Regarding claim 7, Goodsitt fails to explicitly disclose, "wherein partitioning the machine learning model comprises generating the plurality of partitions in the machine learning model based on a feature projection technique.". However, Porwik discloses (Modified k-NN on feature projections (FP k-NN) classifier, pp. 646; "For this task we propose so called feature projection classifier, which eliminates the need of feature normalization and solves the problem of missing values. In a standard k-NN classifier can appear data collection that two or more features have the same Euclidean distance to the classified feature. To solve that problem, the neighbor area scaling method has been used - when there are more neighbors in the same distance, then all of them will be taken into consideration. It can be shown graphically as feature projection into one axis only (see Fig. 1):" This article discloses a method which uses feature projection in training a machine learning model. Similarly, this method will keep track of features found and their distances.)
It would have obvious to one of ordinary skill in the art before the effective filing date of the present application to combine Goodsitt and Porwik. Goodsitt teaches a machine learning model training method in a federated environment which divides a machine learning model into distributed instances, distributes those instances to client devices for training, receives updated distributed instances from the client devices and aggregates the trained instances to update a machine learning model. Porwik teaches machine learning method which uses feature projection in a classification model which learnings from unequal sets of data. One of ordinary skill would have motivation to combine a method to update a machine learning model using a federated system with a system that is able to use feature projection to help improve and train a machine learning model, "Experiments show that proposed modified version of the k-NN on Feature Projections classifier performs well on all tested artificially and naturally degraded datasets. Its algorithm, after slight modification, can be also used as a wrapper type feature selection tool. In this role it not only improves the quality of classification of the proposed classifier, but also other state-of-the-art classification algorithms." (Porwik, Conclusion, pp. 655).

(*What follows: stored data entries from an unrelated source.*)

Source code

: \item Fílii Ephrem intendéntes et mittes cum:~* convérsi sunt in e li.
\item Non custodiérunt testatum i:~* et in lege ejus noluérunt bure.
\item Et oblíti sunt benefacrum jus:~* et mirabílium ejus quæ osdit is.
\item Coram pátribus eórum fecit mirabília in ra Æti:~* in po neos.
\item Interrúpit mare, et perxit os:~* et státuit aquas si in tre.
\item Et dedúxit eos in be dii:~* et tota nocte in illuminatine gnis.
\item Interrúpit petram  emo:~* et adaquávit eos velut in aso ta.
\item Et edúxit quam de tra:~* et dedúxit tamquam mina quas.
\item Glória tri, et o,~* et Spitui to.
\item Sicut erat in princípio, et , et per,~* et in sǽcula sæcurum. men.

Regarding claim 8, Goodsitt discloses, "each partition of the plurality of partitions is associated with a set of weights;" (Detailed Description, Col. 13, In. 11-14; "In some embodiments, the set of model parameters of the distributed instances of the machine learning model may include weights, biases, hyperparameters, or other values characterizing a neural network." Each of the distributed instances contains a set model parameter. This includes model weights.)
"a first partition of the plurality of partitions comprises a common partition having a common set of weights; and" (Detailed Description, Col. 14-15, Ln. 62-67 and 1; "For example, some embodiments may receive a model parameter of a first distribution instance characterized by a first hyperparameter value that causes the first distribution instance to include two neural network layers and, in response, update a server-side machine learning model characterized by the same first hyperparameter value." In some instances, the model can be set up to have the first distributed instance be a specified set of network parameters. This teaches a common set of model parameters being evaluated.)
"a plurality of second partitions of the plurality of partitions comprise partitions having weights associated with one of a plurality of defined scenarios for which the machine learning model is trained." (Detailed Description, Col. 11, Ln. 29-37; "As an example, some embodiments may characterize a distributed instance of a machine learning model with a target machine learning hyperparameter, where the hyperparameter may include a number of hidden layers, a learning rate for an optimization algorithm, a value indicating an activation function, a number of activation units in a layer, a number of clusters for a clustering analysis operation, a pooling size of a convolutional neural network, a filter size of a convolutional neural network, etc." Each of the distributed instances can contain specified model parameters to be updated. Each of the client devices in the network can be used to train a distributed instance of the global model.)

Regarding claim 19, Goodsitt fails to explicitly disclose, "wherein updating the orthogonal partition in the machine learning model comprises updating the orthogonal partition based on a feature projection technique and the local data.". However, Porwik discloses (Modified k-NN on feature projections (FP k-NN) classifier, pp. 646; "For this task we propose so called feature projection classifier, which eliminates the need of feature normalization and solves the problem of missing values. In a standard k-NN classifier can appear data collection that two or more features have the same Euclidean distance to the classified feature. To solve that problem, the neighbor area scaling method has been used - when there are more neighbors in the same distance, then all of them will be taken into consideration. It can be shown graphically as feature projection into one axis only (see Fig. 1):" This article discloses a method which uses feature projection in training a machine learning model. Similarly, this method will keep track of features found and their distances. This method was designed to execute on a computing system and its attached data stored in memory.)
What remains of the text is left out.